Exercise goal
Determine how many lines below include the string "containing". Reply with the number only.

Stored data

━━━━━━━━━━

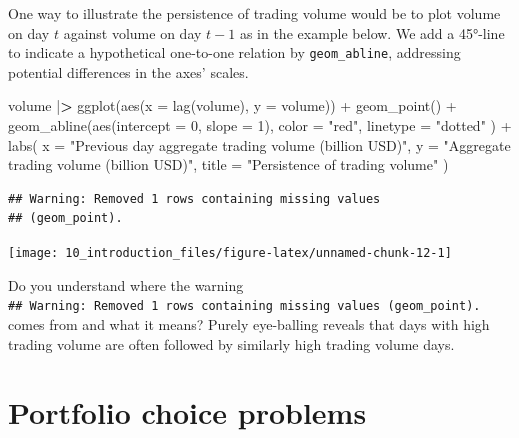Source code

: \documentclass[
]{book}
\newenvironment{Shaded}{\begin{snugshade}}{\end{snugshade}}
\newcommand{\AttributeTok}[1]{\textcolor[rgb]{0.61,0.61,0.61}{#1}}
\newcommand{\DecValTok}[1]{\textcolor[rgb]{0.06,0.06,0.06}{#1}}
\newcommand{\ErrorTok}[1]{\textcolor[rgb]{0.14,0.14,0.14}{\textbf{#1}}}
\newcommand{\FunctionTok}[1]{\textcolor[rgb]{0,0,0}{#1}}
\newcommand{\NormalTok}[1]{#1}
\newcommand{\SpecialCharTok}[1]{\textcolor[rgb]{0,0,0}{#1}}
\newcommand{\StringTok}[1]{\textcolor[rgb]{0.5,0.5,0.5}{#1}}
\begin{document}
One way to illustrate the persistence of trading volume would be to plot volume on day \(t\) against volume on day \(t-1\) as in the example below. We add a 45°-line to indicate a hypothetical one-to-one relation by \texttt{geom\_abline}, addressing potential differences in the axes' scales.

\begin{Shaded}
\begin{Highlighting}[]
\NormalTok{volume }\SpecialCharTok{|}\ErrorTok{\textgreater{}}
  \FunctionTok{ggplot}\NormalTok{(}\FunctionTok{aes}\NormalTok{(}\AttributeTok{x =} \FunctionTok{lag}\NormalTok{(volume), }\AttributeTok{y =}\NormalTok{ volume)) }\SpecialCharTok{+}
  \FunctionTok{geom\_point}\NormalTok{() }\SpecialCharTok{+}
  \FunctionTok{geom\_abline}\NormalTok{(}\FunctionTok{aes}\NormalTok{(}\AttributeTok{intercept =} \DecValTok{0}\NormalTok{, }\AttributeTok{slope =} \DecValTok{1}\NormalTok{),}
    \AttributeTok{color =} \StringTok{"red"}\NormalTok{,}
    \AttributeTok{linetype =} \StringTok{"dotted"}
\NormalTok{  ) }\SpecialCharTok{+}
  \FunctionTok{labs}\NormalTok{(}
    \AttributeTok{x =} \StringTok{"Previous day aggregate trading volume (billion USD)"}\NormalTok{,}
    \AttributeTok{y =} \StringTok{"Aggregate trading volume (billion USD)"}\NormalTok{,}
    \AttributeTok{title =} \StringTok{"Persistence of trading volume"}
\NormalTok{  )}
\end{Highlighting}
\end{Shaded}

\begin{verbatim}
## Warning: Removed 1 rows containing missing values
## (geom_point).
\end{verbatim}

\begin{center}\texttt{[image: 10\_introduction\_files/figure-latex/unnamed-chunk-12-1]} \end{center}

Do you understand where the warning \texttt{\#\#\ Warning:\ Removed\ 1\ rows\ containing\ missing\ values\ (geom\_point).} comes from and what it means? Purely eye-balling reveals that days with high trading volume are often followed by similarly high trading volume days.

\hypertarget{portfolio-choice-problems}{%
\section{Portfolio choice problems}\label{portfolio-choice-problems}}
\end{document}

━━━━━━━━━━

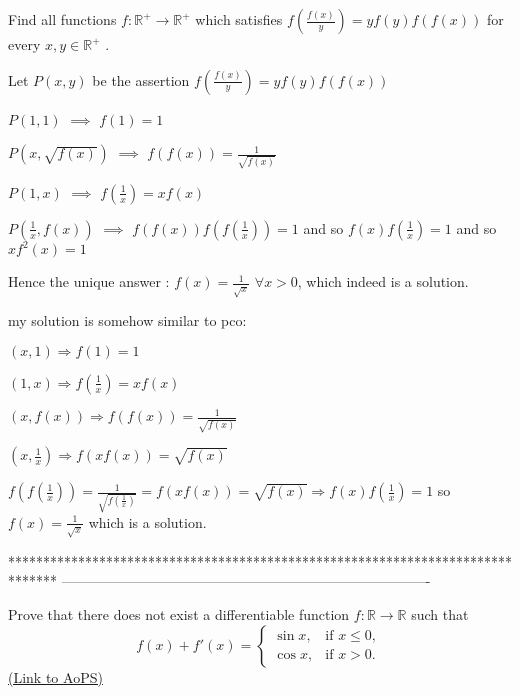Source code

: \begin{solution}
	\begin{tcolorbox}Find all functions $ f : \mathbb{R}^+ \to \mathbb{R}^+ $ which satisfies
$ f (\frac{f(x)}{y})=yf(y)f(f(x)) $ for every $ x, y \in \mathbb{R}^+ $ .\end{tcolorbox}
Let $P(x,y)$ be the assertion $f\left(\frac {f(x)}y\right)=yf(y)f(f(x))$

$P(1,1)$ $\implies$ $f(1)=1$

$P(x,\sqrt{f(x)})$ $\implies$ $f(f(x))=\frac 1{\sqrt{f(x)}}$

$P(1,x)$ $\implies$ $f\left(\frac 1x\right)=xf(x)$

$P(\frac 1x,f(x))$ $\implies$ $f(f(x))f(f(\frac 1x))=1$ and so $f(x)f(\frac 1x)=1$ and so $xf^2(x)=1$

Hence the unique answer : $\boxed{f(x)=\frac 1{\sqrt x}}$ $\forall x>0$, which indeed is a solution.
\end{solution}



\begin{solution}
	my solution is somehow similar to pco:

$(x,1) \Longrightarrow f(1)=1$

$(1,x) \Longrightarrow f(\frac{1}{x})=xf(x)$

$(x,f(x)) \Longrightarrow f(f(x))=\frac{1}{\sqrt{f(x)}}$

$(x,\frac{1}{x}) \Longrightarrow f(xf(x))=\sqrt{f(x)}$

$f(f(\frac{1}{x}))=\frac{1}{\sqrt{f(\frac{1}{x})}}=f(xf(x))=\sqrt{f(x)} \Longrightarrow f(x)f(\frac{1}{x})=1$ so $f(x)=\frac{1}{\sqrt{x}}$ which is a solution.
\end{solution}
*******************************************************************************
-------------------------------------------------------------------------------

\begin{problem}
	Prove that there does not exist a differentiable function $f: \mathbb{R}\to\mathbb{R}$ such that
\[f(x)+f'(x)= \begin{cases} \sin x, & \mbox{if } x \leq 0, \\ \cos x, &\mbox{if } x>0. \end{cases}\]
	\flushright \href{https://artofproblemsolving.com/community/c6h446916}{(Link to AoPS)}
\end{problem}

━━━━━━━━━━

Task result
2